To say the Democratic Republic of Congo has trouble with transitions of power would be an understatement. The largest country in sub-Saharan Africa — it is four times the size of France — has never had a peaceful one.

President Joseph Kabila came to power in 2001 after his father Laurent was assassinated. Laurent Kabila took over the former Belgian colony in 1997 in a rebellion against the then dictator Mobutu Sese Seko, who in 1965 led a coup against Joseph Kasavubu who had been in office since independence in 1960.

The trend looks set to continue, and in a worrying fashion. Mr Kabila’s second full term in office, the last permitted by the 2005 constitution, ends on December 19. But he will not be vacating the presidential palace in Kinshasa then.

Unlike leaders in neighbouring Burundi, Rwanda and Congo, who have over the past 18 months used the courts or held referendums of questionable legitimacy to extend their tenure in office, Mr Kabila appears to be simply refusing to budge.

But what happens in the DRC matters to the outside world, thanks mainly to its natural resources. These include Africa’s largest copper reserves, as well as big deposits of cobalt, diamonds, gold, zinc and coltan, which is used to make mobile phones.

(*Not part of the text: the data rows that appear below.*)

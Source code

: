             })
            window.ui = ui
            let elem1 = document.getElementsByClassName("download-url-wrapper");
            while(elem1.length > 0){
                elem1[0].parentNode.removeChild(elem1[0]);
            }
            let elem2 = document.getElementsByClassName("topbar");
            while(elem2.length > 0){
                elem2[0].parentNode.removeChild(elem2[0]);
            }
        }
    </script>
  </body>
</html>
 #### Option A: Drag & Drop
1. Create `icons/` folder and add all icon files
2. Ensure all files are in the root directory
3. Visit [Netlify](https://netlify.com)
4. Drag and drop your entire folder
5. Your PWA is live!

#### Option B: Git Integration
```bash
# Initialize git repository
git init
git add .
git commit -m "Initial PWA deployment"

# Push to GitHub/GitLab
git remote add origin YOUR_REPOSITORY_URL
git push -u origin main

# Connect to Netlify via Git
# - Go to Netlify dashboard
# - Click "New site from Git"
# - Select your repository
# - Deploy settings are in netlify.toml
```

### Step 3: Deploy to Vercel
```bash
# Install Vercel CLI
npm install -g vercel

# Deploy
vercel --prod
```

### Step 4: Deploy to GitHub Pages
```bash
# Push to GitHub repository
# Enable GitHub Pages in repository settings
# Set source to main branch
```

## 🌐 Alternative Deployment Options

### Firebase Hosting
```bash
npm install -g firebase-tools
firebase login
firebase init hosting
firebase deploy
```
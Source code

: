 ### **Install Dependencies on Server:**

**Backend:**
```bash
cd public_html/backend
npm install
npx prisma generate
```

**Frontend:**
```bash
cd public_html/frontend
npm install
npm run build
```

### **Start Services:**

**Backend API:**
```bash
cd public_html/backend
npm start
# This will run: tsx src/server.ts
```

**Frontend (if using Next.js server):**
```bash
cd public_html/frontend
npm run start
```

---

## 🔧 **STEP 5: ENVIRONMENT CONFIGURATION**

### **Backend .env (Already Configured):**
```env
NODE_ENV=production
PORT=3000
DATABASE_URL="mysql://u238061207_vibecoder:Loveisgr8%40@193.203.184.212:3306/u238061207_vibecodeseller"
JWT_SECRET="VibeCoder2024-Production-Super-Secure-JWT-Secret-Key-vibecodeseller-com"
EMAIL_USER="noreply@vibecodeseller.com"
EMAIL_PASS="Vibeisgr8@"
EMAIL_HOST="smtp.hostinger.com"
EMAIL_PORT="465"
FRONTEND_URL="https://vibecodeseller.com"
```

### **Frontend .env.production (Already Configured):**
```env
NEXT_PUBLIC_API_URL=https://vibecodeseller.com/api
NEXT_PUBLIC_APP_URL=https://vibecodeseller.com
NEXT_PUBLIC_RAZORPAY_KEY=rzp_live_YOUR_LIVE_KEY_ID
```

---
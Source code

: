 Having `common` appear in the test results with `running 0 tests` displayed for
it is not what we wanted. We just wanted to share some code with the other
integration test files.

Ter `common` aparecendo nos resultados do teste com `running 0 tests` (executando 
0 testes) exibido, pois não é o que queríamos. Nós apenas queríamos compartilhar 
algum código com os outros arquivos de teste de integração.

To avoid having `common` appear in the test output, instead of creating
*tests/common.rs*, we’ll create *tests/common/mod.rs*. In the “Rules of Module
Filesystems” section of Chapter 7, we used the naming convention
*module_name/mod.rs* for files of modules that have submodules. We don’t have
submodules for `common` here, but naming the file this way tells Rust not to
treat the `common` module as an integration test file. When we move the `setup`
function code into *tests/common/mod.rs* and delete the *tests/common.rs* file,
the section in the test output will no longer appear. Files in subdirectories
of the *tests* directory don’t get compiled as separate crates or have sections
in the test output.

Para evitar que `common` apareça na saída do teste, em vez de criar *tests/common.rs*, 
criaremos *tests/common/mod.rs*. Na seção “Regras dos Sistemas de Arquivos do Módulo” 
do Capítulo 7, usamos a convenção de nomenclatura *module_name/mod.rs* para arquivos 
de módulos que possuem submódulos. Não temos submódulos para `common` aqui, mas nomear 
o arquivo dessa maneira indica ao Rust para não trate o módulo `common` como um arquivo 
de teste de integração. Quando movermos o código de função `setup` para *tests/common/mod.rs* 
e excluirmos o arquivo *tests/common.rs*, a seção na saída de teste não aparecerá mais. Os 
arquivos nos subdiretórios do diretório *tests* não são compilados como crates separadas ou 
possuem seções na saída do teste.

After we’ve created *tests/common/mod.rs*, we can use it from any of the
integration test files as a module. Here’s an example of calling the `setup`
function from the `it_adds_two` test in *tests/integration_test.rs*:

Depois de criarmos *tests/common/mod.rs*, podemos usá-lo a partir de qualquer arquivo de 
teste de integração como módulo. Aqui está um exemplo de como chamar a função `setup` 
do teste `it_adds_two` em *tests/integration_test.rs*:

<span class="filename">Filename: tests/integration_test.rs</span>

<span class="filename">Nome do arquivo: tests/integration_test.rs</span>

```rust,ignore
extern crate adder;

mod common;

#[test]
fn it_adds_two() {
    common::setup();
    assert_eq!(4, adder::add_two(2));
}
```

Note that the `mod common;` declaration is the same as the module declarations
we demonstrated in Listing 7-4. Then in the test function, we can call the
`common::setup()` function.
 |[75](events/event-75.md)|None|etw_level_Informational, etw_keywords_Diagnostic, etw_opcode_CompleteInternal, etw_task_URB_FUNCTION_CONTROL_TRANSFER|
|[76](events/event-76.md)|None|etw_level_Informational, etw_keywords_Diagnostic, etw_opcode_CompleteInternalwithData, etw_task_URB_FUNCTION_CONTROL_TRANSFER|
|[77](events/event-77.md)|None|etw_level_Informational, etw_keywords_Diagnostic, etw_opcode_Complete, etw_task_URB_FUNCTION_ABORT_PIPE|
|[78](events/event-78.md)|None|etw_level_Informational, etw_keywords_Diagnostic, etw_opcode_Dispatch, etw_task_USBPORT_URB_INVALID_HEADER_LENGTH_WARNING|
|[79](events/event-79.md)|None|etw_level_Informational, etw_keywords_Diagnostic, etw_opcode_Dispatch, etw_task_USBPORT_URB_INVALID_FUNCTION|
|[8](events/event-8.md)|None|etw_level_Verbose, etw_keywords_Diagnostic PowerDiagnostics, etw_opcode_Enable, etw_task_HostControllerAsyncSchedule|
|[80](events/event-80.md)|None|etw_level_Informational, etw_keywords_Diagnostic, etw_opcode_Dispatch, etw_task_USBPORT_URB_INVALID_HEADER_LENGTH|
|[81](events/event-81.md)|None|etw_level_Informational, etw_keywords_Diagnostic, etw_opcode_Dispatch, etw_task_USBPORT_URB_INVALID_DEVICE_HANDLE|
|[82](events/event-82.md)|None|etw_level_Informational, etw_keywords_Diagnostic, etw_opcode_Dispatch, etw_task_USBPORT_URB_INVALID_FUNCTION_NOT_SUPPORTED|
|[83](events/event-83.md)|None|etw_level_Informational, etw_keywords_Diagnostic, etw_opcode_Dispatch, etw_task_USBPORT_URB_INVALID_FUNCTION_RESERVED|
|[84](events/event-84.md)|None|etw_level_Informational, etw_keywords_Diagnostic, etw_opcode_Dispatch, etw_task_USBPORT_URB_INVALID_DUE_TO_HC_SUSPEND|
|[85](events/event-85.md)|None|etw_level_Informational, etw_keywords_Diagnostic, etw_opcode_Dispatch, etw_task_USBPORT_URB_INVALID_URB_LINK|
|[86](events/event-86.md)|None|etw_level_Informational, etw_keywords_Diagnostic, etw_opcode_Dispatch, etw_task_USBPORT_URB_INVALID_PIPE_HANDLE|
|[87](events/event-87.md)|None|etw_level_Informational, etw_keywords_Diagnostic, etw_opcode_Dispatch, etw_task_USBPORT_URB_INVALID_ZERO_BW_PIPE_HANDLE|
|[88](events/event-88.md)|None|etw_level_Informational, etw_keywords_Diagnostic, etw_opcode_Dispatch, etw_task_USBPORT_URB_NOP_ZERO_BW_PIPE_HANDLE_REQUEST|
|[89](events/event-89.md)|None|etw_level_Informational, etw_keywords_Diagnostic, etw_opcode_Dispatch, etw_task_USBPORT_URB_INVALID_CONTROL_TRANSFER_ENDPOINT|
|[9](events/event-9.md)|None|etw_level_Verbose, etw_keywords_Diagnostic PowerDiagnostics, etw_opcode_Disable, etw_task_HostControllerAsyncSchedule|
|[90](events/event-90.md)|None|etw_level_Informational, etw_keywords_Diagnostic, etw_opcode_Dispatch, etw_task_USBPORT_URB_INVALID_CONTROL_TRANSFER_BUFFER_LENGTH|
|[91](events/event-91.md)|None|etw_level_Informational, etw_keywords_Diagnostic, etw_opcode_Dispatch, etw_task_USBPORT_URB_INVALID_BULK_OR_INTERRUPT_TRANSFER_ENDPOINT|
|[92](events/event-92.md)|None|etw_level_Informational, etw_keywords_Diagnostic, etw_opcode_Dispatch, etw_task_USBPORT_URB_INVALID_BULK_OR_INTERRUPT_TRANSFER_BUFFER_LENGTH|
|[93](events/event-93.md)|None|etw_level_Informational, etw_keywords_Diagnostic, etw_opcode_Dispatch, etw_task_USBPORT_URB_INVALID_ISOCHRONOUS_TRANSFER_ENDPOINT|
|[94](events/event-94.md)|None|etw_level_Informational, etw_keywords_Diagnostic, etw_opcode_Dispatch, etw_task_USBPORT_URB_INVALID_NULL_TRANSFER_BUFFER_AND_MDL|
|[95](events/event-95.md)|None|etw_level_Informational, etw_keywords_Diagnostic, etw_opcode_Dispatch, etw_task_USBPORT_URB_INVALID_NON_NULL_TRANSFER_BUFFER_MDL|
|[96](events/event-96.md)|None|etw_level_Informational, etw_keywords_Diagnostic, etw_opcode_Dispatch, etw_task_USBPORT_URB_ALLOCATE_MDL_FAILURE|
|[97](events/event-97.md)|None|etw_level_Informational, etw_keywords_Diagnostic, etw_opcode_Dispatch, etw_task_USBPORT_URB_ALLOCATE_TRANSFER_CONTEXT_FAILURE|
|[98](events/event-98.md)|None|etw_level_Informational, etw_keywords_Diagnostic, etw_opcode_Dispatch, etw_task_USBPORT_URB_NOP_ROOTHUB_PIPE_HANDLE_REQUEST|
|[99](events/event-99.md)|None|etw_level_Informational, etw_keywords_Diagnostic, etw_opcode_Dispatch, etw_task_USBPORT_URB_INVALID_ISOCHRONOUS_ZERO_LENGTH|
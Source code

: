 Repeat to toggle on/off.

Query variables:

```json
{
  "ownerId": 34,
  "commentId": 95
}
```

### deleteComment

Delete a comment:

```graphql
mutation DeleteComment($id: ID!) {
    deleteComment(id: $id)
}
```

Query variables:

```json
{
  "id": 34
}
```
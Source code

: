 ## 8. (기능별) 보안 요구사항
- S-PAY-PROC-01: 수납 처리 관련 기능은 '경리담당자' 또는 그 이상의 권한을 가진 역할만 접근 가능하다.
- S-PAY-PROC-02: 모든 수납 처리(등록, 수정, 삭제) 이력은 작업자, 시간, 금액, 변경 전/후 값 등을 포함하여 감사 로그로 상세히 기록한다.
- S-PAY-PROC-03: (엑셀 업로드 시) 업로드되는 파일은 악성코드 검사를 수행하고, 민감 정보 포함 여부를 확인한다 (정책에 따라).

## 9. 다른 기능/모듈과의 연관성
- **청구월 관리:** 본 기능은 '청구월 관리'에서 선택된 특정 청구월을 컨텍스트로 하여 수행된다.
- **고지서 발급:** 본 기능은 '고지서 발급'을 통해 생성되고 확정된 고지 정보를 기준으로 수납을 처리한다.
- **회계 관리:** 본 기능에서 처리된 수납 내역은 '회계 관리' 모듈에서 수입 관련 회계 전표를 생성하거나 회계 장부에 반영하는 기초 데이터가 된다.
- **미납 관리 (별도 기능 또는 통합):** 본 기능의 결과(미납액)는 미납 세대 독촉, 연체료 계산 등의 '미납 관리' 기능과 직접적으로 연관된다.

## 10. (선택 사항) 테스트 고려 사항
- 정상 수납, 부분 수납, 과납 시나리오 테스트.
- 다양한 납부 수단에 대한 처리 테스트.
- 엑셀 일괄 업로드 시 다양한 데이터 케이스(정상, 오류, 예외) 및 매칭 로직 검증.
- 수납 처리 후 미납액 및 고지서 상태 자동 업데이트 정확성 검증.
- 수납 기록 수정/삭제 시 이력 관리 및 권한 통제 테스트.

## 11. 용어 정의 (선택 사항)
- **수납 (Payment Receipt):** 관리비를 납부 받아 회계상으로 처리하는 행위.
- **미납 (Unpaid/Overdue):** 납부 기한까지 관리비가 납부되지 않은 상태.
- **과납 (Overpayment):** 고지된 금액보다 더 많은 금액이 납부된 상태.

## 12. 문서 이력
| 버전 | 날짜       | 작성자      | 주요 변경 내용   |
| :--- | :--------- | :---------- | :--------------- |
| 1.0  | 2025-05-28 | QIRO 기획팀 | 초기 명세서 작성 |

Mr Kabila’s tactics have been inactivity and silence. Despite the nation’s mineral wealth, the national electoral commission has cited a lack of funding for not organising the presidential polls that should be held in November. It says it will take up to 18 months just to update the voter register and work has yet to begin on it.

The president has remained conspicuously silent about his intentions, leaving it to proxies to persuade the constitutional court that he should remain in office until elections are held. Conveniently, the judges agreed without giving a timeframe for the polls.

The main opposition parties are not taking kindly to the president’s squatting. They have refused to join his so-called national dialogue to form a government of national unity until the elections. They say it is merely a façade to extend the president’s grip on power.

Instead they are organising nationwide street protests demanding Mr Kabila leave office in December even if there has not been an election.

The collapse in commodity prices over the past few years has hit the economy hard and is seen as a reason Mr Kabila has not been able to buy off more of the opposition parties or push through constitutional change, as in Rwanda and Congo, that would enable him to retain power.

This week the demonstrations turned violent. Human Rights Watch, the US-based group, said 44 people, including seven members of the security forces were killed on Monday and Tuesday, in protests in Kinshasa. Five opposition parties’ offices in the capital were burnt. Scores of people have been injured and hundreds arrested. The UN has criticised the government’s “extremely confrontational position”.

The violence could spiral. The Union for Democracy and Social Progress, the largest opposition party, has called for “mass mobilisation” every day for three months.

If law and order were to collapse the country could return to the anarchy of the late 1990s when rebel groups backed variously by Uganda and Rwanda rose up against Kinshasa. Angola and Namibia also sent troops into the DRC. While peace agreements were signed in 2002 and 2003, continued rebel activity in eastern DRC still requires the presence of 20,000 UN peacekeepers. It is estimated several million people died in the fighting.

Politicians claim they want to avoid a repeat of those years but both sides are unwilling to compromise. And they could easily lose control of the situation because the impoverished and angry Kinshasa mob is a force unto itself and its patience is wearing thin.